EDITOR’S NOTE: Bong Figueroa is an avid reader of these pages. He had proposed to write about comparing flying and driving in the past. Today, we grant him his wish, well sort of… Are parking a car and landing a plane really that similar? Read on and find out for yourself…

MANILA, Philippines - A father of a friend once said, “You cannot drive if you cannot park”. It’s one of those golden nuggets of wisdom that I picked up growing up and that I won’t forget because as simple as it sounds, it is absolutely incontestable.

I remember my university days, a particular classmate would often arrive hurriedly in class and, using the powers of the female charm, would ask male classmates to help her park her car. It worked for her. If I was in her place, I guess I would have been towed countless times.

I muse at these thoughts at 2,500 feet above ground level, flying a small Cessna. “You cannot drive if you cannot park.” “You cannot fly if you cannot land.” My flight instructor told me that for this session, landing is on the menu.

Flying in simple terms is a lot like driving, you just point your nose where you want to go, following the right altitude and traffic. The aviation industry has an organized set of traffic patterns much like our highways. In fact as far as aviation is concerned, the sky in simple terms are highways. And runways are quite simply parking approaches.

Now, most drivers will agree that they learned how to move a car forward before they learned how to park properly. The same thing goes for pilots… we learn to fly first before we learn how to land.

And so, after learning how to fly, I found myself learning how to land. As I approached the airport, those parking jitters I had before came back. Multiplied tenfold. With cars you can scrape something. With planes, well you get the picture.

So anyway, there I was… at 600 feet above ground level, I entered the airport traffic pattern. With cars you check your mirrors, sometimes you go out and actually check how you are doing. With this Cessna I’m checking several things simultaneously – the runway parallel on the left, the plane ahead of me in the traffic pattern, my instruments paying extra attention to my altitude and airspeed. I dropped the flaps at 1. I felt the increased drag and lift almost immediately, I compensated with the controls.

At 400 feet above ground level I made a 90-degree turn to the left while adding more flaps. I was now perpendicular to the length of the runway, I could vaguely see the glint of the leading aircraft about to touch down. At around 300 feet I turned another 90 degrees to the left so that my nose would be aligned with the runway. Full flaps. This was my final approach. At this height, the tiny Cessna felt big and the runway so small.

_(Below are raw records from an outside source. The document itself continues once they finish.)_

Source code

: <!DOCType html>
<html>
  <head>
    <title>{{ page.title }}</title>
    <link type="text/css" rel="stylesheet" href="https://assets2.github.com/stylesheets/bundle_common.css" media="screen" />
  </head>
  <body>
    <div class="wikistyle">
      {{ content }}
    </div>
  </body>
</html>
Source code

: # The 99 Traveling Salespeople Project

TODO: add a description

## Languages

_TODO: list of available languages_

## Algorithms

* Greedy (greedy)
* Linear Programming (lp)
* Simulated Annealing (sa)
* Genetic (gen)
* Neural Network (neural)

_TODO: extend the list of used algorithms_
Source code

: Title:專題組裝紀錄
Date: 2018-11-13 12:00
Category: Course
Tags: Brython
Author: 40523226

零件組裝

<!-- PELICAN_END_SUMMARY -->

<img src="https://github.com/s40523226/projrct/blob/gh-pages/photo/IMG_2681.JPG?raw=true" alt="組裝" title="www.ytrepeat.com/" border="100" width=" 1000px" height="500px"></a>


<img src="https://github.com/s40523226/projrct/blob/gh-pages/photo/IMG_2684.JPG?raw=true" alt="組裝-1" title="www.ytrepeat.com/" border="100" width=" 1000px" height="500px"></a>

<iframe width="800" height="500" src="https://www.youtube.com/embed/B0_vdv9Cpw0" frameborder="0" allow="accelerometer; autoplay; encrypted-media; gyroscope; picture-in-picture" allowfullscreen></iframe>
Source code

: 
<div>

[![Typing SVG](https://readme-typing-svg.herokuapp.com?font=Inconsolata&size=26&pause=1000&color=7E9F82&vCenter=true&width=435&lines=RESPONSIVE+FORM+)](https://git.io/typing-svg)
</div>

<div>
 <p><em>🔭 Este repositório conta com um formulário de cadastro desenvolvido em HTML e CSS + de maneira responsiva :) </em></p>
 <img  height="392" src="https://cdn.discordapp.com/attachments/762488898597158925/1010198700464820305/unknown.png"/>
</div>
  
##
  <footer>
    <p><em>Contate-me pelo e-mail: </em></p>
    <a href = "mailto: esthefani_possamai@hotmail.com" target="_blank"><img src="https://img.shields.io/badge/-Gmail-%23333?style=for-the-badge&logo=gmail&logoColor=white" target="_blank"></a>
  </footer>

My instructor told me to point my nose on the runway and not to let it out of my sight. And so I did. I felt strong buffeting and vibrations, the plane felt difficult to control, the runway was left, right, down and at times nowhere in sight. My instructor told me to relax and concentrate. It was then that I realized that there was no buffeting. I was in a way over controlling the plane and then compensating and over compensating. The runway was approaching fast! In a blink of an eye I felt it, a squeak of rubber, the main wheels touched down, slightly off-center but on the runway, not bad. I hit the brakes, taxied only to power on again and take off. Dear Lord, I have to go through that again?!

Once again I entered the traffic pattern, and on my final approach the runway was again coming in fast. And then it was gone, I lost sight of the runway, I pointed my nose down and I saw green. Is the runway green? Realization kicked in… It wasn’t the runway! And I don’t know if it was out of supplication or self-preservation or embarrassment at the next day’s probable headline that I cried out, in the vernacular… Diyos Ko! Damooo! And then I was on it, wheels loosening the grass and dirt enough to grow crops on. Surprisingly it felt smoother than it looks. Using the ailerons, I managed to salvage my landing and a bit of dignity by taxiing back to the runway again. The radio crackled, it was the tower…”Nice landing!” I thought I heard some laughing. Hell, I’d laugh too if I saw what I did from where they were. My instructor Capt. Marvin Abadiano, probably the most skillful instructor from Orient Aviation, said that he could not wrestle the controls from me. That’s true. In my mind I couldn’t help quoting the pilot from the movie Top Gun, “Holding on too tight, I lost the edge”.

Before I could digest what had happened, we were powering on again. I was to repeat the exercise several more times. My instructor humoring me, used a metaphor… gentle on the controls treat her just like a woman. So I made a few good ones, many passable ones, and mercifully only one really embarrassing landing.

I now take comfort in the pilots’ bar room joke that one smooth landing is luck, two in a row is pure luck and three is prevarication.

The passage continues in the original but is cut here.